PROBLEM STATEMENT
Repeat the entries that appear below, exactly and in full.

DATASET CONTENT
──────────────────────────────
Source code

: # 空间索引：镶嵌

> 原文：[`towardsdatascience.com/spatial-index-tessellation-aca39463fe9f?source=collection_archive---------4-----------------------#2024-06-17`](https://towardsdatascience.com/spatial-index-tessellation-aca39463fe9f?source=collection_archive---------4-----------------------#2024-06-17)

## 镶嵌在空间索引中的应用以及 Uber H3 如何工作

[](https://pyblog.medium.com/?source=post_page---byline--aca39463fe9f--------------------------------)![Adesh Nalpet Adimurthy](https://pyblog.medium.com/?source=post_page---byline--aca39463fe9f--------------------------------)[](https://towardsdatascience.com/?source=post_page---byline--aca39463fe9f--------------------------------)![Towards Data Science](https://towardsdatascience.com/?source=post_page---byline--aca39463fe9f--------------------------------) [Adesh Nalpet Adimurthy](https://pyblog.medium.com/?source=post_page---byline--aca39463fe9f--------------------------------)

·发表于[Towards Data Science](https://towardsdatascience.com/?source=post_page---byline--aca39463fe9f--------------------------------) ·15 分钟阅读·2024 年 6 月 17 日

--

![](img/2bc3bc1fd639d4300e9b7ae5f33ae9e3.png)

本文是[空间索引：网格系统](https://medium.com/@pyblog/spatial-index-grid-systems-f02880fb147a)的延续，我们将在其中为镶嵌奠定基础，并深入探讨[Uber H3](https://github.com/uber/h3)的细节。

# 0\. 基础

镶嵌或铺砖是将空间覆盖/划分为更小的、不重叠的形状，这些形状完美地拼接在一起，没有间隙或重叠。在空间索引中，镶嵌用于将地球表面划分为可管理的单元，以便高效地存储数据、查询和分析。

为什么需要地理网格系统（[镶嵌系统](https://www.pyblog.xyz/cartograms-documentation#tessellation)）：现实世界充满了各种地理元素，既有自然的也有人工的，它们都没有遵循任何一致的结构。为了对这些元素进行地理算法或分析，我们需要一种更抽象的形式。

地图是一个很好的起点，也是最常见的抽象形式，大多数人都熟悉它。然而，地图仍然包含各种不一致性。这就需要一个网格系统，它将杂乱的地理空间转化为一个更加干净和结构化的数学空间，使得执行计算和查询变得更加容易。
──────────────────────────────
RESULT OF THIS TASK
Source code

: # 空间索引：镶嵌

> 原文：[`towardsdatascience.com/spatial-index-tessellation-aca39463fe9f?source=collection_archive---------4-----------------------#2024-06-17`](https://towardsdatascience.com/spatial-index-tessellation-aca39463fe9f?source=collection_archive---------4-----------------------#2024-06-17)

## 镶嵌在空间索引中的应用以及 Uber H3 如何工作

[](https://pyblog.medium.com/?source=post_page---byline--aca39463fe9f--------------------------------)![Adesh Nalpet Adimurthy](https://pyblog.medium.com/?source=post_page---byline--aca39463fe9f--------------------------------)[](https://towardsdatascience.com/?source=post_page---byline--aca39463fe9f--------------------------------)![Towards Data Science](https://towardsdatascience.com/?source=post_page---byline--aca39463fe9f--------------------------------) [Adesh Nalpet Adimurthy](https://pyblog.medium.com/?source=post_page---byline--aca39463fe9f--------------------------------)

·发表于[Towards Data Science](https://towardsdatascience.com/?source=post_page---byline--aca39463fe9f--------------------------------) ·15 分钟阅读·2024 年 6 月 17 日

--

![](img/2bc3bc1fd639d4300e9b7ae5f33ae9e3.png)

本文是[空间索引：网格系统](https://medium.com/@pyblog/spatial-index-grid-systems-f02880fb147a)的延续，我们将在其中为镶嵌奠定基础，并深入探讨[Uber H3](https://github.com/uber/h3)的细节。

# 0\. 基础

镶嵌或铺砖是将空间覆盖/划分为更小的、不重叠的形状，这些形状完美地拼接在一起，没有间隙或重叠。在空间索引中，镶嵌用于将地球表面划分为可管理的单元，以便高效地存储数据、查询和分析。

为什么需要地理网格系统（[镶嵌系统](https://www.pyblog.xyz/cartograms-documentation#tessellation)）：现实世界充满了各种地理元素，既有自然的也有人工的，它们都没有遵循任何一致的结构。为了对这些元素进行地理算法或分析，我们需要一种更抽象的形式。

地图是一个很好的起点，也是最常见的抽象形式，大多数人都熟悉它。然而，地图仍然包含各种不一致性。这就需要一个网格系统，它将杂乱的地理空间转化为一个更加干净和结构化的数学空间，使得执行计算和查询变得更加容易。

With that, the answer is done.